• _REQUIRED ACTION_
Return, from the material below, each line in which the word "where" is present.

• _EXERCISE DATA_
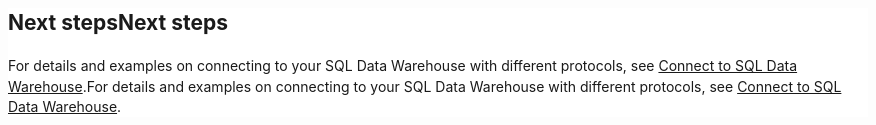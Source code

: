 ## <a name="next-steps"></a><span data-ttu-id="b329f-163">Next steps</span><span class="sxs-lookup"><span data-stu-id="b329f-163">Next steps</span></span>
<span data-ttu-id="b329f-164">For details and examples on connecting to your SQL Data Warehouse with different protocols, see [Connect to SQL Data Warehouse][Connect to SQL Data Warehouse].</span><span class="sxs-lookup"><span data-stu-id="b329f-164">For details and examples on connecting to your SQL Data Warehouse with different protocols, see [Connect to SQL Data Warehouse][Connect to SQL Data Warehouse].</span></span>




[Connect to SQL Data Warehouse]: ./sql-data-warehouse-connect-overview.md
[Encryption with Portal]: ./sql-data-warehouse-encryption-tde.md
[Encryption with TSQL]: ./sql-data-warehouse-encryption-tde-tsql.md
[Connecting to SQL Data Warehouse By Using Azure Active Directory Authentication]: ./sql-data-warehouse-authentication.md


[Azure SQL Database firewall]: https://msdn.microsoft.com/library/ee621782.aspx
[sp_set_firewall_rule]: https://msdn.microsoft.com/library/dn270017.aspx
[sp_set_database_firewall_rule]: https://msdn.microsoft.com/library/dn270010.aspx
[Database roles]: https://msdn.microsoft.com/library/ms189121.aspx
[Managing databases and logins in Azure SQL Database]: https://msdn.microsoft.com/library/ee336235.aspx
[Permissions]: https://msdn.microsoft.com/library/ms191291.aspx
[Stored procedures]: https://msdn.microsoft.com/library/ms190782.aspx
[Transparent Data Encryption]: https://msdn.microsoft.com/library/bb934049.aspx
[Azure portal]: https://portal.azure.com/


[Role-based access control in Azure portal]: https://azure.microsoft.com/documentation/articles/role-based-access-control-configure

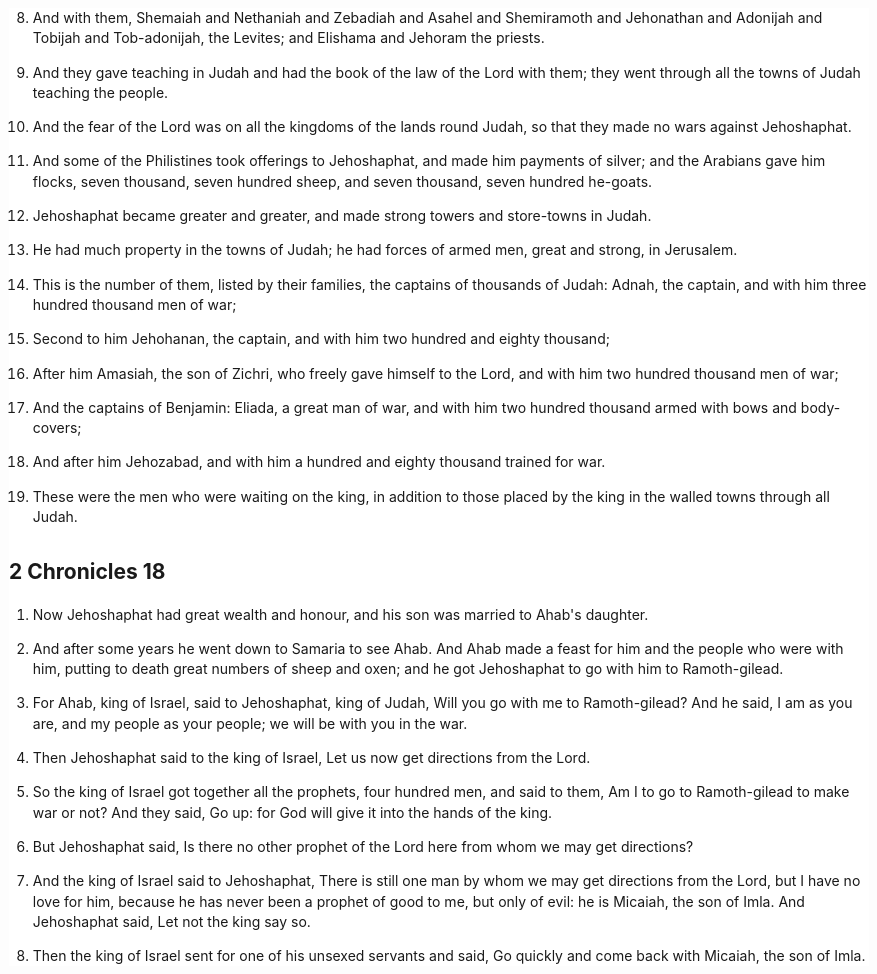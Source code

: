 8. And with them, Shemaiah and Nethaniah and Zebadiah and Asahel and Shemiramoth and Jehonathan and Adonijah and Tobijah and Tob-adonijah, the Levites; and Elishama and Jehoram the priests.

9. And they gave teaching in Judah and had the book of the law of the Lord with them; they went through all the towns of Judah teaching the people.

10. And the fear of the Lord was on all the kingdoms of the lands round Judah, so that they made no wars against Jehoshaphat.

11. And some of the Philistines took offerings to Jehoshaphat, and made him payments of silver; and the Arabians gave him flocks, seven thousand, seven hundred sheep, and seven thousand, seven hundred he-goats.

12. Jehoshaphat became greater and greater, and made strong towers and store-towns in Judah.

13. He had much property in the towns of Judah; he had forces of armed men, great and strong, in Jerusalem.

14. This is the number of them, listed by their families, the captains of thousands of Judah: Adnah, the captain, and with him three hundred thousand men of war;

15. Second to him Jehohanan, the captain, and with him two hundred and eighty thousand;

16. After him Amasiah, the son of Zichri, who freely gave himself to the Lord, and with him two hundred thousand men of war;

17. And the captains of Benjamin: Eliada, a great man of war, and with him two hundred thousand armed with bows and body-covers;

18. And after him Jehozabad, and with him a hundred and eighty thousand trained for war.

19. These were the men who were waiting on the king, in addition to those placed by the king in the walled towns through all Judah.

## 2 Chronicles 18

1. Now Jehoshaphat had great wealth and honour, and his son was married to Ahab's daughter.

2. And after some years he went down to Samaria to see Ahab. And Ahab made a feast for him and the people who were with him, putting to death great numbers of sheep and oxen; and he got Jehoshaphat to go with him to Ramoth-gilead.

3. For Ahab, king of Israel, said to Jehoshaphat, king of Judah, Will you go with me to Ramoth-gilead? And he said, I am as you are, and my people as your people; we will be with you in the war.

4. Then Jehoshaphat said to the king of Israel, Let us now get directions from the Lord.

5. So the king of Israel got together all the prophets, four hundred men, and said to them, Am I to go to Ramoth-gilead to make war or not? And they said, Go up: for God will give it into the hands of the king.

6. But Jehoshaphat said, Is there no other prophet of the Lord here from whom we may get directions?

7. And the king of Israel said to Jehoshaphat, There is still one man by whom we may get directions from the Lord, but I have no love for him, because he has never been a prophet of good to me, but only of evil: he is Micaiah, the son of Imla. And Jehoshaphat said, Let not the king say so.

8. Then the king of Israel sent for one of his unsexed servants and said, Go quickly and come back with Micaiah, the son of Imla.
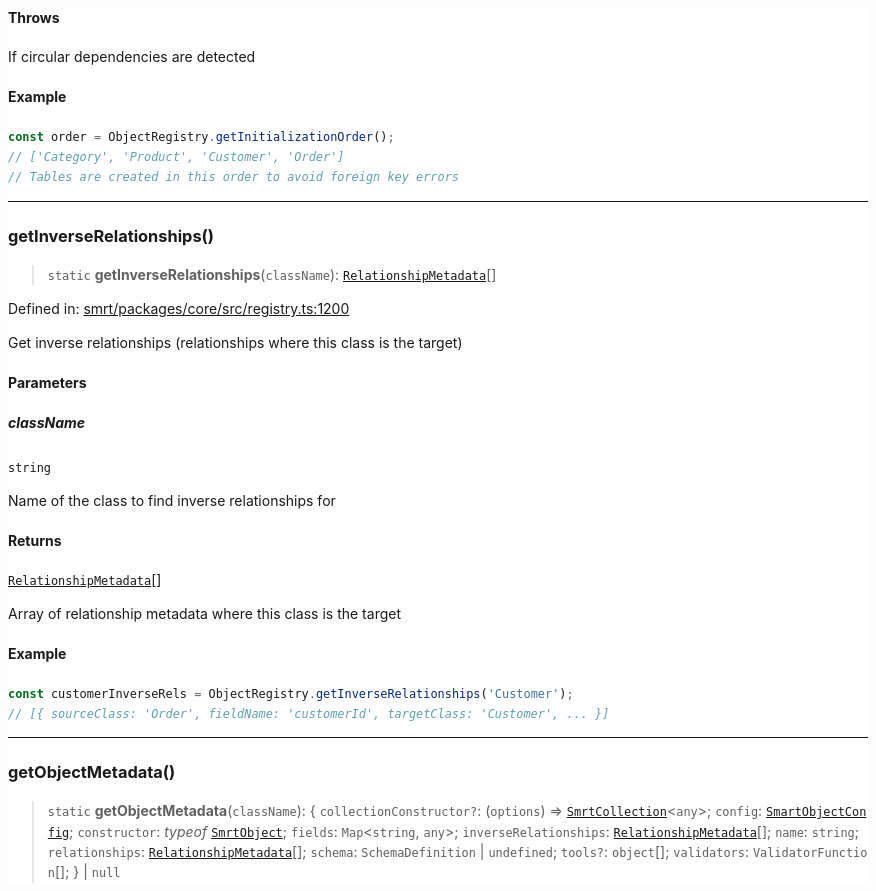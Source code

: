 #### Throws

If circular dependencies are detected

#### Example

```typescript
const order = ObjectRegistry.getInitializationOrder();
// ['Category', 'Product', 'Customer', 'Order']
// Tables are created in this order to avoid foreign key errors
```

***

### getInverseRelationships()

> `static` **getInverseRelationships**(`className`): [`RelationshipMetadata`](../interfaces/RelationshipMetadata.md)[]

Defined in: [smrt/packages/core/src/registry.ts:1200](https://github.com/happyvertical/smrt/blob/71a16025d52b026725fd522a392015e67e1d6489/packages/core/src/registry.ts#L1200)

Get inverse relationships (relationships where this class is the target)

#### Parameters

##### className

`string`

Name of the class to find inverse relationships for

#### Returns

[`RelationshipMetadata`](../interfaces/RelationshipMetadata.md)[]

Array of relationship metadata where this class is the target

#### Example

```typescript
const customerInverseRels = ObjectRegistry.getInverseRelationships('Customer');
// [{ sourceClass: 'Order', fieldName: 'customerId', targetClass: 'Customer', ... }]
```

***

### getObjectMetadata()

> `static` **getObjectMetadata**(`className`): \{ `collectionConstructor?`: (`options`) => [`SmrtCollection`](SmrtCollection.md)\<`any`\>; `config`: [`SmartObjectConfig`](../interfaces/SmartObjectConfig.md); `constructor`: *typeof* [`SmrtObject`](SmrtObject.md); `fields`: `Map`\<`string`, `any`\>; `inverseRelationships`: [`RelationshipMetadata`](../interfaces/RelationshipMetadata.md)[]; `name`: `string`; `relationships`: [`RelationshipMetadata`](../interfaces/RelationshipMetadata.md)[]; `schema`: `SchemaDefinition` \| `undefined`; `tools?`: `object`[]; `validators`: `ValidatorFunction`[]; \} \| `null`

--

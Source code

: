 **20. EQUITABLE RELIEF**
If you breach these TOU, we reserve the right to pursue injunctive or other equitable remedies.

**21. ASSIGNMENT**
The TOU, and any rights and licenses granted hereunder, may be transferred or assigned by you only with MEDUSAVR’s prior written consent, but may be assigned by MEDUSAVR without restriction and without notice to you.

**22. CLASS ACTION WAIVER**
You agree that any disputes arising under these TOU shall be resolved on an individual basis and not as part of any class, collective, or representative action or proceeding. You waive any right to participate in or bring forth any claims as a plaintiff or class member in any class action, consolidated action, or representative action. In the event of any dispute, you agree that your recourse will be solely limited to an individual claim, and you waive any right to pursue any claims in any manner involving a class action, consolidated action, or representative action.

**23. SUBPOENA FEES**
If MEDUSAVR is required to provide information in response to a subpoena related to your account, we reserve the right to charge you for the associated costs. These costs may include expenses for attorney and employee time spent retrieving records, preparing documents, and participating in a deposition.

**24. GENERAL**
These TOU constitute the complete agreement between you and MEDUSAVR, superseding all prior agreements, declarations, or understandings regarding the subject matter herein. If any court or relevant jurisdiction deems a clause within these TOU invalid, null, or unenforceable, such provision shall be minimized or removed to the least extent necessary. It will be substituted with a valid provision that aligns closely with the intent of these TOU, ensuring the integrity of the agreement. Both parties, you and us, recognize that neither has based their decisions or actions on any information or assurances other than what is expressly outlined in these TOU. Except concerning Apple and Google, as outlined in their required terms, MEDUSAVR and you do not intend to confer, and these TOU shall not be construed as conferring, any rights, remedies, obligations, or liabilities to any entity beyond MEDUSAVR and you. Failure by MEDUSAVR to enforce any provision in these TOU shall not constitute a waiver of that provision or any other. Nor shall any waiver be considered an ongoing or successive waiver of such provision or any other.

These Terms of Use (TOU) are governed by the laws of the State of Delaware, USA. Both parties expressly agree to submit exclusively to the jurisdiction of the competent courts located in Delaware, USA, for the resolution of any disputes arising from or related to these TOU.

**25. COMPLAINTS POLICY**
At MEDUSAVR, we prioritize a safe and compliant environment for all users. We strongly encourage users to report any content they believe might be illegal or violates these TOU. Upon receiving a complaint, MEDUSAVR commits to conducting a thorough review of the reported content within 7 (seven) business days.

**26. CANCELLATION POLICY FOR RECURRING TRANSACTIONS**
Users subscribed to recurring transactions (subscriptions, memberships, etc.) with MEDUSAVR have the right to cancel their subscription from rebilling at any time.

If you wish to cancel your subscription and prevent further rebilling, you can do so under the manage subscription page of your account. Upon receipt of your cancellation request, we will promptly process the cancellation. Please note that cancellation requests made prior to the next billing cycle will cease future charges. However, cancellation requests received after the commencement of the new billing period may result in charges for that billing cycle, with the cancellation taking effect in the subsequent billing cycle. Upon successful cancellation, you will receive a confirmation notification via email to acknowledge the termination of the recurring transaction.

--

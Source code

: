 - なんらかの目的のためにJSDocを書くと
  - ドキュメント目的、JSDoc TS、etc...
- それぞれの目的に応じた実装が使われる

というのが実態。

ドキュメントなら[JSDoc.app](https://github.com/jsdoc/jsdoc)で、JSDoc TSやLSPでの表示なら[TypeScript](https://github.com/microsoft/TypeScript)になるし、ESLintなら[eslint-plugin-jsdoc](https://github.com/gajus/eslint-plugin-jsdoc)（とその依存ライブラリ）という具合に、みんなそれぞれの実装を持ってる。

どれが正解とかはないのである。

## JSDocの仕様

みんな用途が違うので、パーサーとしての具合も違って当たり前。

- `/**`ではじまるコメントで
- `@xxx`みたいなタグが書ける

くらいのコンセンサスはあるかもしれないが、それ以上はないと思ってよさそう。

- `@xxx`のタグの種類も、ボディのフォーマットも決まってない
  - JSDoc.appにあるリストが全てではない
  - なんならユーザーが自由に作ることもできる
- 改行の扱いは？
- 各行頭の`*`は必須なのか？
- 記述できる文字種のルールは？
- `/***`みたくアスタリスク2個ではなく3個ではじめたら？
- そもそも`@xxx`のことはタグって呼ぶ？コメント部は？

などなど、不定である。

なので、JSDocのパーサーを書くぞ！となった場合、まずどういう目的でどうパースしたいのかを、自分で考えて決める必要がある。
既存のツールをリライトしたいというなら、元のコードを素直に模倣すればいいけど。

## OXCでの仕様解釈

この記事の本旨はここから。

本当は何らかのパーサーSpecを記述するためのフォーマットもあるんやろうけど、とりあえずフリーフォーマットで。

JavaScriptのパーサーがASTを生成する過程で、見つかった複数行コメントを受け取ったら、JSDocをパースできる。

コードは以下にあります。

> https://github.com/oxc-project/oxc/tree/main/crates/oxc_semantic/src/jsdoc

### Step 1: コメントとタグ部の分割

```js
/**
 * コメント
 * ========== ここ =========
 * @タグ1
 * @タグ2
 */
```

• _EXERCISE RESULT_
Get inverse relationships (relationships where this class is the target)
Array of relationship metadata where this class is the target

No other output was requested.